◆ Data to process
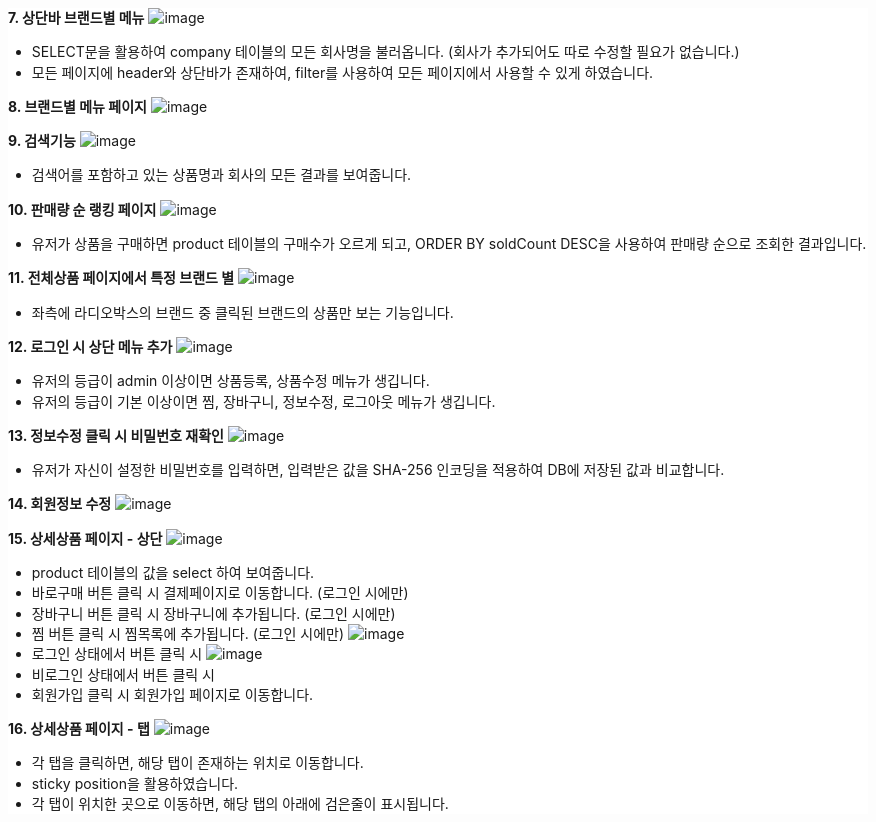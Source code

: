  <b>7. 상단바 브랜드별 메뉴</b>
 ![image](https://user-images.githubusercontent.com/63082842/106241762-ec359000-6249-11eb-8d99-5bc8ca0e8397.png)
 - SELECT문을 활용하여 company 테이블의 모든 회사명을 불러옵니다. (회사가 추가되어도 따로 수정할 필요가 없습니다.)
 - 모든 페이지에 header와 상단바가 존재하여, filter를 사용하여 모든 페이지에서 사용할 수 있게 하였습니다.
 
 <b>8. 브랜드별 메뉴 페이지</b>
 ![image](https://user-images.githubusercontent.com/63082842/106244992-19387180-624f-11eb-9255-987a3590edcc.png)
 
 <b>9. 검색기능</b>
 ![image](https://user-images.githubusercontent.com/63082842/106245244-82b88000-624f-11eb-9771-98bec7015d12.png)
 - 검색어를 포함하고 있는 상품명과 회사의 모든 결과를 보여줍니다.

 <b>10. 판매량 순 랭킹 페이지</b>
 ![image](https://user-images.githubusercontent.com/63082842/106244815-d8d8f380-624e-11eb-9eee-7b886d0f8d06.png)
 - 유저가 상품을 구매하면 product 테이블의 구매수가 오르게 되고, ORDER BY soldCount DESC을 사용하여 판매량 순으로 조회한 결과입니다.

 <b>11. 전체상품 페이지에서 특정 브랜드 별</b>
 ![image](https://user-images.githubusercontent.com/63082842/106245360-aa0f4d00-624f-11eb-9e85-1a0315e1bb34.png)
 - 좌측에 라디오박스의 브랜드 중 클릭된 브랜드의 상품만 보는 기능입니다.
 
 <b>12. 로그인 시 상단 메뉴 추가</b>
 ![image](https://user-images.githubusercontent.com/63082842/106245552-f8245080-624f-11eb-9a16-4b307b6884c4.png)
 - 유저의 등급이 admin 이상이면 상품등록, 상품수정 메뉴가 생깁니다.
 - 유저의 등급이 기본 이상이면 찜, 장바구니, 정보수정, 로그아웃 메뉴가 생깁니다.

 <b>13. 정보수정 클릭 시 비밀번호 재확인</b>
 ![image](https://user-images.githubusercontent.com/63082842/106245663-2c980c80-6250-11eb-9caa-fb189732be99.png)
 - 유저가 자신이 설정한 비밀번호를 입력하면, 입력받은 값을 SHA-256 인코딩을 적용하여 DB에 저장된 값과 비교합니다.

 <b>14. 회원정보 수정</b>
 ![image](https://user-images.githubusercontent.com/63082842/106245704-3faadc80-6250-11eb-93c0-20da739c78c3.png)
 
 <b>15. 상세상품 페이지 - 상단</b>
 ![image](https://user-images.githubusercontent.com/63082842/106246754-f491c900-6251-11eb-8b09-4ef661d833be.png)
 - product 테이블의 값을 select 하여 보여줍니다.
 - 바로구매 버튼 클릭 시 결제페이지로 이동합니다. (로그인 시에만)
 - 장바구니 버튼 클릭 시 장바구니에 추가됩니다. (로그인 시에만)
 - 찜 버튼 클릭 시 찜목록에 추가됩니다. (로그인 시에만)
 ![image](https://user-images.githubusercontent.com/63082842/106248073-d0cf8280-6253-11eb-9bcc-60baca222f17.png)
  - 로그인 상태에서 버튼 클릭 시
 ![image](https://user-images.githubusercontent.com/63082842/106248122-e2188f00-6253-11eb-8e80-7bfa532fc7ed.png)
  - 비로그인 상태에서 버튼 클릭 시
  - 회원가입 클릭 시 회원가입 페이지로 이동합니다.

 <b>16. 상세상품 페이지 - 탭</b>
 ![image](https://user-images.githubusercontent.com/63082842/106246856-1db25980-6252-11eb-8366-048185434d0a.png)
 - 각 탭을 클릭하면, 해당 탭이 존재하는 위치로 이동합니다.
 - sticky position을 활용하였습니다.
 - 각 탭이 위치한 곳으로 이동하면, 해당 탭의 아래에 검은줄이 표시됩니다.
 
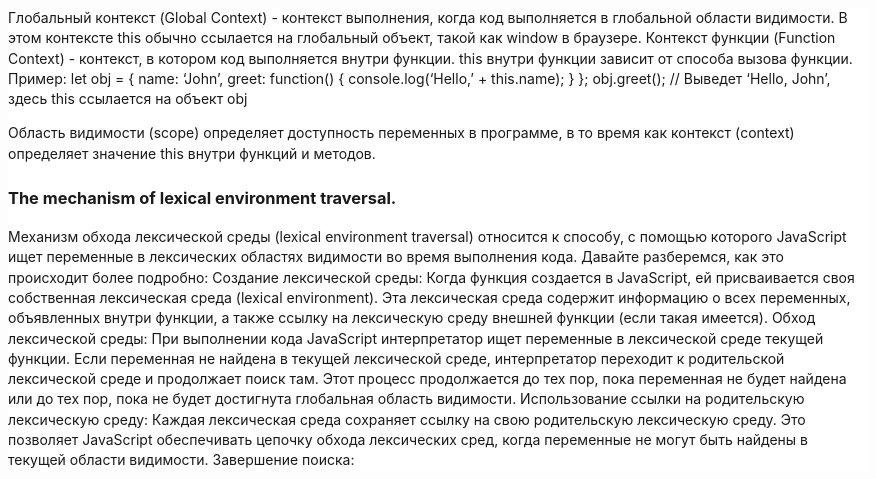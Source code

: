 Глобальный контекст (Global Context) - контекст выполнения, когда код выполняется в глобальной области видимости. В этом контексте this обычно ссылается на глобальный объект, такой как window в браузере.
Контекст функции (Function Context) - контекст, в котором код выполняется внутри функции. this внутри функции зависит от способа вызова функции.
Пример:
let obj = {
name: ‘John’,
greet: function() {
console.log(‘Hello,’ + this.name);
}
};
obj.greet(); // Выведет ‘Hello, John’, здесь this ссылается на объект obj

Область видимости (scope) определяет доступность переменных в программе, в то время как контекст (context) определяет значение this внутри функций и методов.

### The mechanism of lexical environment traversal.

Механизм обхода лексической среды (lexical environment traversal) относится к способу, с помощью которого JavaScript ищет переменные в лексических областях видимости во время выполнения кода. Давайте разберемся, как это происходит более подробно:
Создание лексической среды:
Когда функция создается в JavaScript, ей присваивается своя собственная лексическая среда (lexical environment).
Эта лексическая среда содержит информацию о всех переменных, объявленных внутри функции, а также ссылку на лексическую среду внешней функции (если такая имеется).
Обход лексической среды:
При выполнении кода JavaScript интерпретатор ищет переменные в лексической среде текущей функции.
Если переменная не найдена в текущей лексической среде, интерпретатор переходит к родительской лексической среде и продолжает поиск там.
Этот процесс продолжается до тех пор, пока переменная не будет найдена или до тех пор, пока не будет достигнута глобальная область видимости.
Использование ссылки на родительскую лексическую среду:
Каждая лексическая среда сохраняет ссылку на свою родительскую лексическую среду.
Это позволяет JavaScript обеспечивать цепочку обхода лексических сред, когда переменные не могут быть найдены в текущей области видимости.
Завершение поиска:
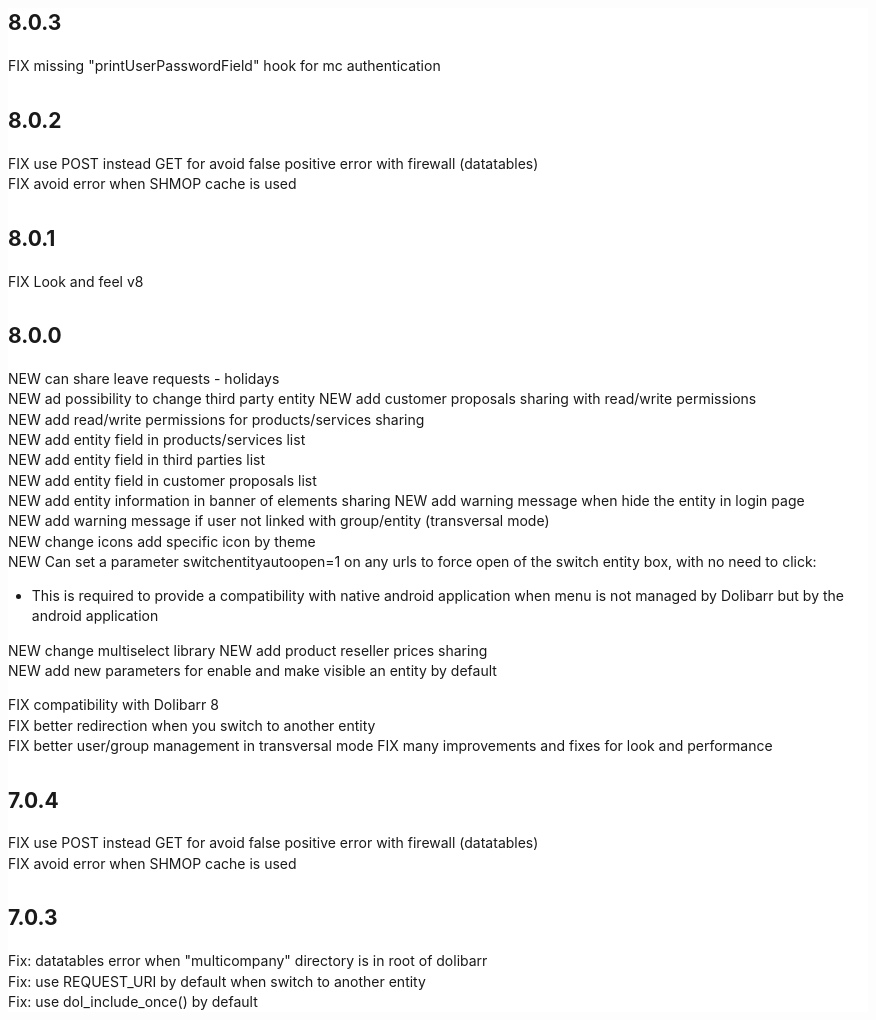 ## 8.0.3

FIX missing "printUserPasswordField" hook for mc authentication

## 8.0.2

FIX use POST instead GET for avoid false positive error with firewall (datatables)  
FIX avoid error when SHMOP cache is used

## 8.0.1

FIX Look and feel v8

## 8.0.0

NEW can share leave requests - holidays  
NEW ad possibility to change third party entity 
NEW add customer proposals sharing with read/write permissions  
NEW add read/write permissions for products/services sharing  
NEW add entity field in products/services list  
NEW add entity field in third parties list  
NEW add entity field in customer proposals list  
NEW add entity information in banner of elements sharing
NEW add warning message when hide the entity in login page  
NEW add warning message if user not linked with group/entity (transversal mode)  
NEW change icons add specific icon by theme  
NEW Can set a parameter switchentityautoopen=1 on any urls to force open of the switch entity box, with no need to click:
- This is required to provide a compatibility with native android application when menu is not managed by Dolibarr but by the android application  

NEW change multiselect library 
NEW add product reseller prices sharing  
NEW add new parameters for enable and make visible an entity by default  

FIX compatibility with Dolibarr 8  
FIX better redirection when you switch to another entity  
FIX better user/group management in transversal mode
FIX many improvements and fixes for look and performance

## 7.0.4

FIX use POST instead GET for avoid false positive error with firewall (datatables)  
FIX avoid error when SHMOP cache is used

## 7.0.3

Fix: datatables error when "multicompany" directory is in root of dolibarr  
Fix: use REQUEST_URI by default when switch to another entity  
Fix: use dol_include_once() by default
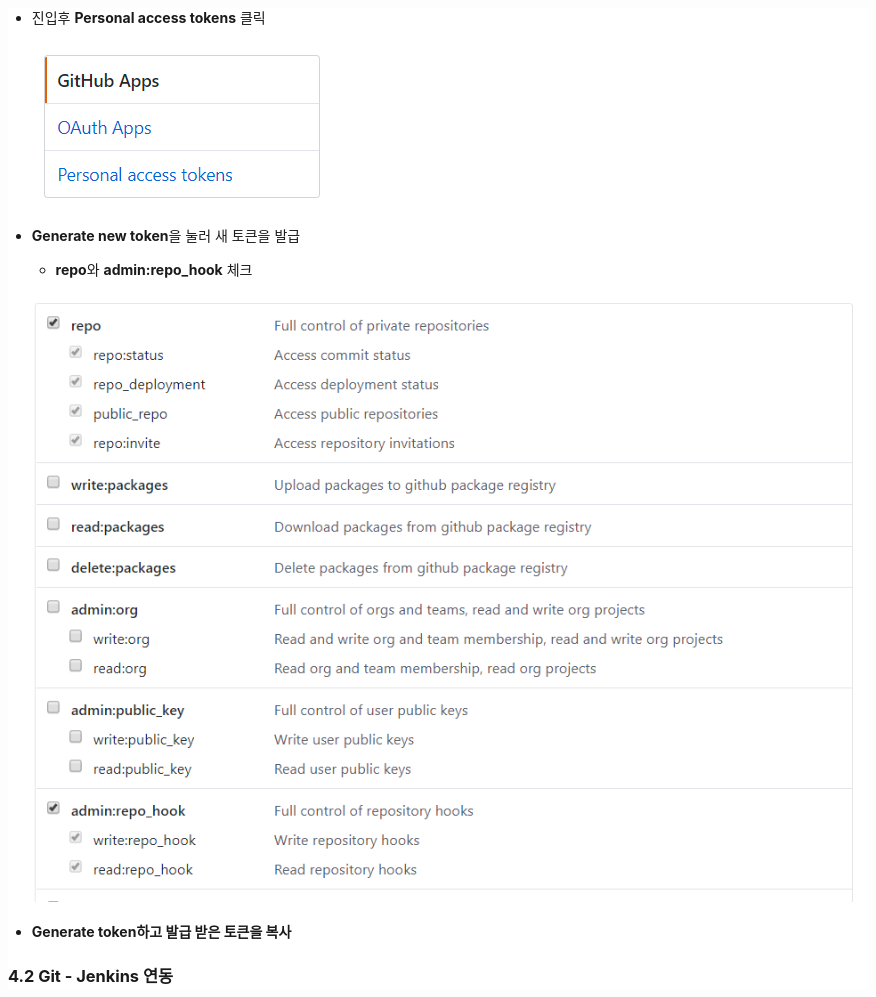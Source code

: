 - 진입후 **Personal access tokens** 클릭

  ![image-20200314164853664](https://github.com/tjdals3862/study/blob/468a23177a9bef67f0046afe7f08a64799b33de6/img/image-20200314164853664.png)

- **Generate new token**을 눌러 새 토큰을 발급

  - **repo**와 **admin:repo_hook** 체크

  ![image-20200314165126863](https://github.com/tjdals3862/study/blob/468a23177a9bef67f0046afe7f08a64799b33de6/img/image-20200314165126863.png)

- **Generate token하고 발급 받은 토큰을 복사**

### 4.2 Git - Jenkins 연동
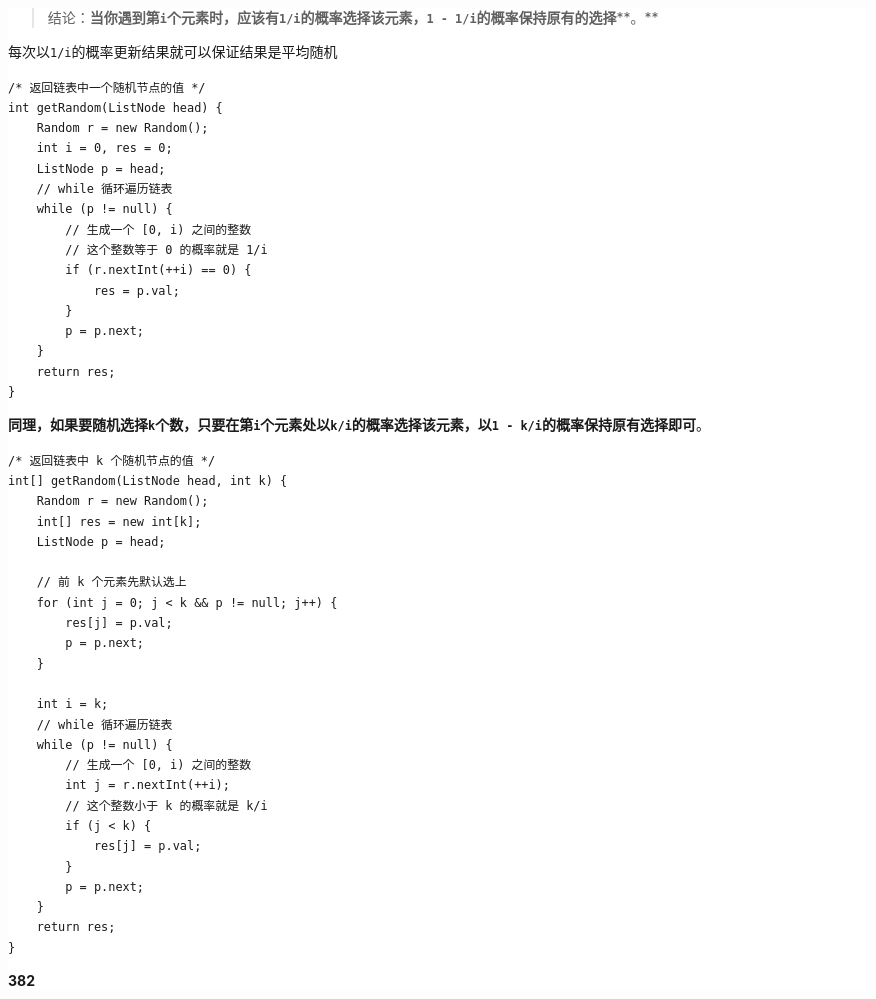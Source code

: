> 结论：**当你遇到第`i`个元素时，应该有`1/i`的概率选择该元素，`1 - 1/i`的概率保持原有的选择****。**

每次以`1/i`的概率更新结果就可以保证结果是平均随机

```
/* 返回链表中一个随机节点的值 */
int getRandom(ListNode head) {
    Random r = new Random();
    int i = 0, res = 0;
    ListNode p = head;
    // while 循环遍历链表
    while (p != null) {
        // 生成一个 [0, i) 之间的整数
        // 这个整数等于 0 的概率就是 1/i
        if (r.nextInt(++i) == 0) {
            res = p.val;
        }
        p = p.next;
    }
    return res;
}
```

**同理，如果要随机选择`k`个数，只要在第`i`个元素处以`k/i`的概率选择该元素，以`1 - k/i`的概率保持原有选择即可**。

```
/* 返回链表中 k 个随机节点的值 */
int[] getRandom(ListNode head, int k) {
    Random r = new Random();
    int[] res = new int[k];
    ListNode p = head;

    // 前 k 个元素先默认选上
    for (int j = 0; j < k && p != null; j++) {
        res[j] = p.val;
        p = p.next;
    }

    int i = k;
    // while 循环遍历链表
    while (p != null) {
        // 生成一个 [0, i) 之间的整数
        int j = r.nextInt(++i);
        // 这个整数小于 k 的概率就是 k/i
        if (j < k) {
            res[j] = p.val;
        }
        p = p.next;
    }
    return res;
}
```

**382**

◆ What is needed
Starting with the opening line of the listing, write out each line exactly until the line that contains "<b>10. 판매량 순 랭킹 페이지</b>" has been included; skip the pictures.

◆ Response area
Source code

:  <b>7. 상단바 브랜드별 메뉴</b>
 ![image](https://user-images.githubusercontent.com/63082842/106241762-ec359000-6249-11eb-8d99-5bc8ca0e8397.png)
 - SELECT문을 활용하여 company 테이블의 모든 회사명을 불러옵니다. (회사가 추가되어도 따로 수정할 필요가 없습니다.)
 - 모든 페이지에 header와 상단바가 존재하여, filter를 사용하여 모든 페이지에서 사용할 수 있게 하였습니다.
 
 <b>8. 브랜드별 메뉴 페이지</b>
 ![image](https://user-images.githubusercontent.com/63082842/106244992-19387180-624f-11eb-9255-987a3590edcc.png)
 
 <b>9. 검색기능</b>
 ![image](https://user-images.githubusercontent.com/63082842/106245244-82b88000-624f-11eb-9771-98bec7015d12.png)
 - 검색어를 포함하고 있는 상품명과 회사의 모든 결과를 보여줍니다.

 <b>10. 판매량 순 랭킹 페이지</b>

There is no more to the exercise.